— PROMPT —
Starting at the line that has "channel with signal." and stopping after the line that has "in previous step.", reproduce the listing below exactly; omit everything else.

— INFORMATION GIVEN —

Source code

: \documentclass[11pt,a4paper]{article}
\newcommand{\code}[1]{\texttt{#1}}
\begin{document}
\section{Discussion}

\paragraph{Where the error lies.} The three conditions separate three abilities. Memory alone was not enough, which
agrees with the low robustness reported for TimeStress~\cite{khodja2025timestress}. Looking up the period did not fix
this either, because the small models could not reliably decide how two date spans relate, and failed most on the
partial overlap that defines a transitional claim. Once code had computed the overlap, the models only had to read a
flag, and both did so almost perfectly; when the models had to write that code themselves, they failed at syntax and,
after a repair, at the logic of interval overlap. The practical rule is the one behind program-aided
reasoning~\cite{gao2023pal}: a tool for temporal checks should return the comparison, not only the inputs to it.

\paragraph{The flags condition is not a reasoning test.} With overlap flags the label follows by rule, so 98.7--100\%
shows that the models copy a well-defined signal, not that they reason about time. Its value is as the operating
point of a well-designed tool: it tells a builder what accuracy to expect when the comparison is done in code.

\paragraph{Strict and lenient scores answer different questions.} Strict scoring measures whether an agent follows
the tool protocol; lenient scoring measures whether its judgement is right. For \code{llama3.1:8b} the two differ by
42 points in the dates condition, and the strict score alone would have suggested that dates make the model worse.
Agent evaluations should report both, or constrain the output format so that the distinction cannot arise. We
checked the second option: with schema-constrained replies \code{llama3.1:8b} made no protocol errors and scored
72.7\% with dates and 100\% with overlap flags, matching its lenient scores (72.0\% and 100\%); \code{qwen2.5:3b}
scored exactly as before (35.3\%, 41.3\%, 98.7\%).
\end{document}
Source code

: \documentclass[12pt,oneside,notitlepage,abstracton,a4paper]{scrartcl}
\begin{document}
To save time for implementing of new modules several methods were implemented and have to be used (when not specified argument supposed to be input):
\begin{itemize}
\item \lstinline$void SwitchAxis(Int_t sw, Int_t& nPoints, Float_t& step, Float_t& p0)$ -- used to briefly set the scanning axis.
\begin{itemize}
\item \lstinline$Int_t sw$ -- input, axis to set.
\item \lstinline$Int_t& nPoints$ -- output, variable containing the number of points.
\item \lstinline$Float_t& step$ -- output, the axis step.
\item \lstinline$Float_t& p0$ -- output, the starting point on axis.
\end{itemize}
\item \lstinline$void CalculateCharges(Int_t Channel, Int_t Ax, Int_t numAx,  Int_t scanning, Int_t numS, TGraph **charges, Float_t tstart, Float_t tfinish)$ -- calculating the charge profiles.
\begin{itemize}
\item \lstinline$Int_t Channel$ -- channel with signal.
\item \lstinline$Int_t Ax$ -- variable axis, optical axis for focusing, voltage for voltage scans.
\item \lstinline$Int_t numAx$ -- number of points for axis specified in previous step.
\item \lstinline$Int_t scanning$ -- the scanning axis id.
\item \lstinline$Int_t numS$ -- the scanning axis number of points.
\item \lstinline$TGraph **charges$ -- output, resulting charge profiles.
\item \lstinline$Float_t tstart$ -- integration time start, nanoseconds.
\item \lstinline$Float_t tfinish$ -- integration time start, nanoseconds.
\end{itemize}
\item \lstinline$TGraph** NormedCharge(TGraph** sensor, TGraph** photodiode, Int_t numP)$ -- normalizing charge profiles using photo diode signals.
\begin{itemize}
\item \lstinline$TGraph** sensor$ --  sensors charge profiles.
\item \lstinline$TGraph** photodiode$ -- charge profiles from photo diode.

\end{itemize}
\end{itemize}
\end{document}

— OUTPUT OF THE EXERCISE —
\item \lstinline$Int_t Channel$ -- channel with signal.
\item \lstinline$Int_t Ax$ -- variable axis, optical axis for focusing, voltage for voltage scans.
\item \lstinline$Int_t numAx$ -- number of points for axis specified in previous step.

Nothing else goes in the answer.